Under the 2016 deal, bills from future developing projects continue to be added to the list of expenses for Exxon to recover. After deducting 75%, Guyana shares 50/50 of the remaining 25% with Exxon as profits, equating to 12.5% of the operation’s profits.
Tom Mitro, a Senior Fellow at Columbia University’s sustainable investment center and other experts argue that the production-sharing contract signed with Guyana in 2016 is unduly generous to Exxon, and some say it should be renegotiated.
“It was an unusually sweet deal,” Mitro said. Mitro pointed to the absence of a “ring-fencing” clause.

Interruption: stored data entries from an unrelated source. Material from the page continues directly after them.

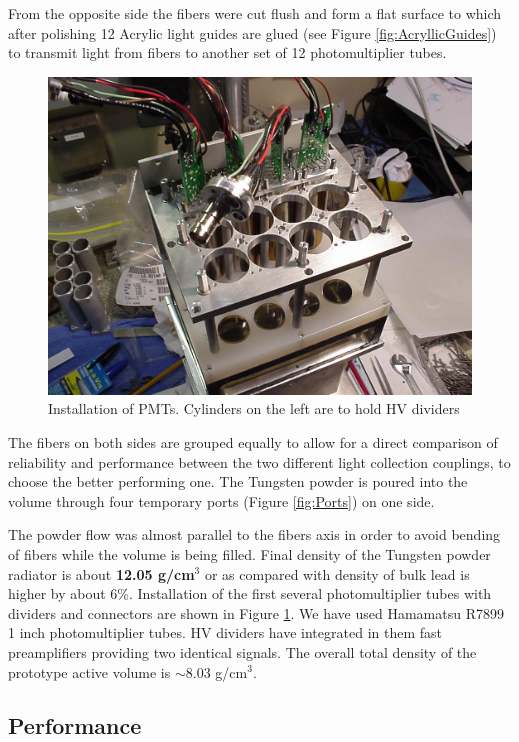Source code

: From the opposite side the fibers were cut flush and form a flat surface to which after polishing 12 Acrylic light guides are glued (see Figure \ref{fig:AcryllicGuides}) to transmit light from fibers to another set of 12 photomultiplier tubes.

\begin{figure}[h]
\centering
\includegraphics[width=0.9\linewidth]{images/Fig9_InstallPMTs.jpg}
\caption{Installation of PMTs. Cylinders on the left are to hold HV dividers}
\label{fig:InstallPMTs}
\end{figure}

The fibers on both sides are grouped equally to allow for a direct comparison of reliability and performance between the two different light collection couplings, to choose the better performing one. The Tungsten powder is poured into the volume through four temporary ports (Figure \ref{fig:Ports}) on one side.

The powder flow was almost parallel to the fibers axis in order to avoid bending of fibers while the volume is being filled. Final density of the Tungsten powder radiator is about \textbf{12.05 g/cm$^3$} or as compared with density of bulk lead is higher by about 6\%. Installation of the first several photomultiplier tubes with dividers and connectors are shown in Figure \ref{fig:InstallPMTs}. We have used Hamamatsu R7899 1 inch photomultiplier tubes. HV dividers have integrated in them fast preamplifiers providing two identical signals. The overall total density of the prototype active volume is $\sim$8.03 g/cm$^3$.

\subsection{Performance}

Revenues from already producing oil sites – such as the Liza field – are not ring-fenced but can be used to recover costs for exploration across other sites in the block.
Added to this, the article also quoted Graham Kellas, an analyst at consultancy Wood Mackenzie as saying, ring-fencing has drawbacks. Kellas said, “[Guyana] could get more money out of Liza quicker but they’ll get money out of the next development slower.”

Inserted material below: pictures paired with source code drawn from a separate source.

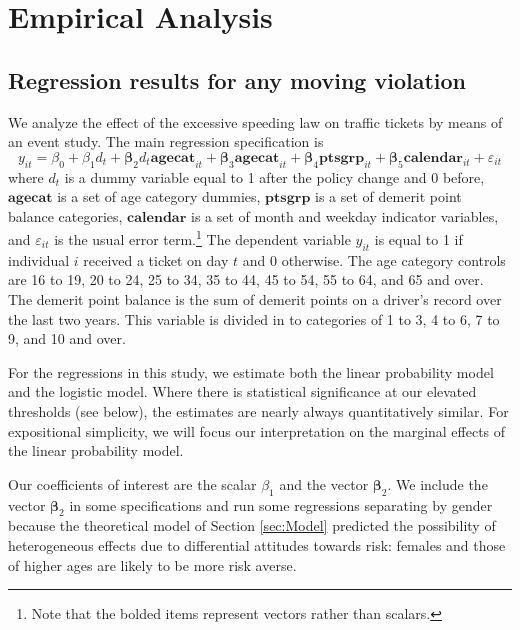 \section{Empirical Analysis}
\label{sec:Empirical}


\subsection{Regression results for any moving violation}
\label{sec:Empirical_all}


We analyze the effect of the excessive speeding law on traffic tickets 
by means of an event study. 
The main regression specification is
%
$$
y_{it} = \beta_0 + \beta_1 d_t
      + \bm{\beta}_2 d_t \bm{agecat}_{it} + \bm{\beta}_3 \mathbf{agecat}_{it}
      + \bm{\beta}_4 \bm{ptsgrp}_{it}
      + \bm{\beta}_5 \bm{calendar}_{it}
      + \varepsilon_{it}
$$
%
where $d_t$ is a dummy variable equal to 1 after the policy change and 0 before, 
$\mathbf{agecat}$ is a set of age category dummies, 
$\mathbf{ptsgrp}$ is a set of demerit point balance categories, 
$\mathbf{calendar}$ is a set of month and weekday indicator variables, 
and $\varepsilon_{it}$ is the usual error term.\footnote{%
Note that the bolded items represent vectors rather than scalars.}
%  
The dependent variable $y_{it}$ is equal to 1 if individual $i$ received a ticket on day $t$ and 0 otherwise. 
The age category controls are 16 to 19, 20 to 24, 25 to 34, 35 to 44, 45 to 54, 55 to 64, and 65 and over. 
The demerit point balance is the sum of demerit points on a driver’s record over the last two years. 
This variable is divided in to categories of 1 to 3, 4 to 6, 7 to 9, and 10 and over.

For the regressions in this study, we estimate both the linear probability model and the logistic model. 
Where there is statistical significance at our elevated thresholds (see below), 
the estimates are nearly always quantitatively similar. 
For expositional simplicity, we will focus our interpretation on 
the marginal effects of the linear probability model.

Our coefficients of interest are the scalar $\beta_1$ and the vector $\bm{\beta}_2$. 
We include the vector $\bm{\beta}_2$ in some specifications 
and run some regressions separating by gender because the theoretical model of 
Section \ref{sec:Model} 
predicted the possibility of heterogeneous effects due to differential attitudes towards risk: 
females and those of higher ages are likely to be more risk averse. %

The fiscal terms are “appropriate,” Kellas said. “The risks were extremely high. … In high-risk, high-cost, deepwater exploration anything could happen.” Meanwhile, Mitro argues that the risks were lower because Exxon had already discovered Liza when it signed the deal with Guyana. “From all the evidence, Exxon knew it was going to be a large discovery,” he said.

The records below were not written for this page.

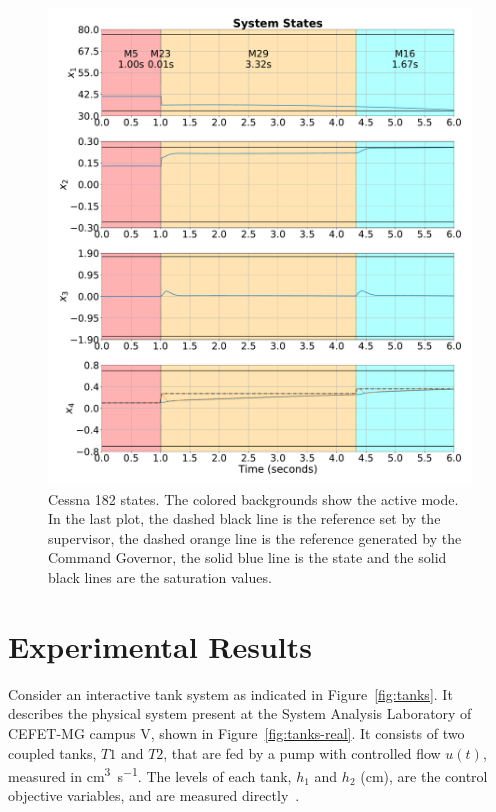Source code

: \begin{figure}[ht!]
  \centering
  \includegraphics[height=0.6\textheight]{imgs/cessna-x}
  \caption[Cessna 182 states.]{Cessna 182 states. The colored backgrounds show
    the active mode. In the last plot, the dashed black line is the reference
    set by the supervisor, the dashed orange line is the reference generated by
    the Command Governor, the solid blue line is the state and the solid black
    lines are the saturation values.}%
  \label{fig:cessna-x}
\end{figure}

\section{Experimental Results}%
\label{sec:experimental-results}

Consider an interactive tank system as indicated in Figure~\ref{fig:tanks}. It
describes the physical system present at the System Analysis Laboratory of
CEFET-MG campus V, shown in Figure~\ref{fig:tanks-real}. It consists of two
coupled tanks, \(T1\) and \(T2\), that are fed by a pump with controlled flow
\(u(t)\), measured in \si{\cubic\centi\metre\per\second}. The levels of each
tank, \(h_1\) and \(h_2\) (\si{\centi\metre}), are the control objective
variables, and are measured
directly~\parencite{franco.oliveira.ea:síntese,sousa.leite.ea:affordable,lopes.leite.ea:anti-windup}.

Also, the International Monetary Fund (IMF) expressed concern in 2019 that lack of ring-fencing could impact the projected flow of government oil revenues, especially when it comes to already producing oil sites.
Despite public pressure, Vice President Bharrat Jagdeo who has accepted the potential benefits of ring-fencing oil projects is hesitant to amend the existing deal with ExxonMobil and its partners. In contrast, Guyana’s sister country, Suriname, has included a ring-fencing provision in their oil contracts, allowing for more immediate benefits.
Furthermore, it is important to note that while the Stabroek Block generated a substantial US$9.8 billion last year, Guyana only received US$1.4 billion in profits and royalties, with Exxon taking US$7.4 billion to recover its investments. Also, the government’s Half-Year Report suggests that Guyana may earn lower revenue from the industry this year due to declining oil prices on the global market, resulting from reduced demand. Petroleum deposits for the year are now projected to total $1,629.3 million, US$2.4 million less than originally anticipated.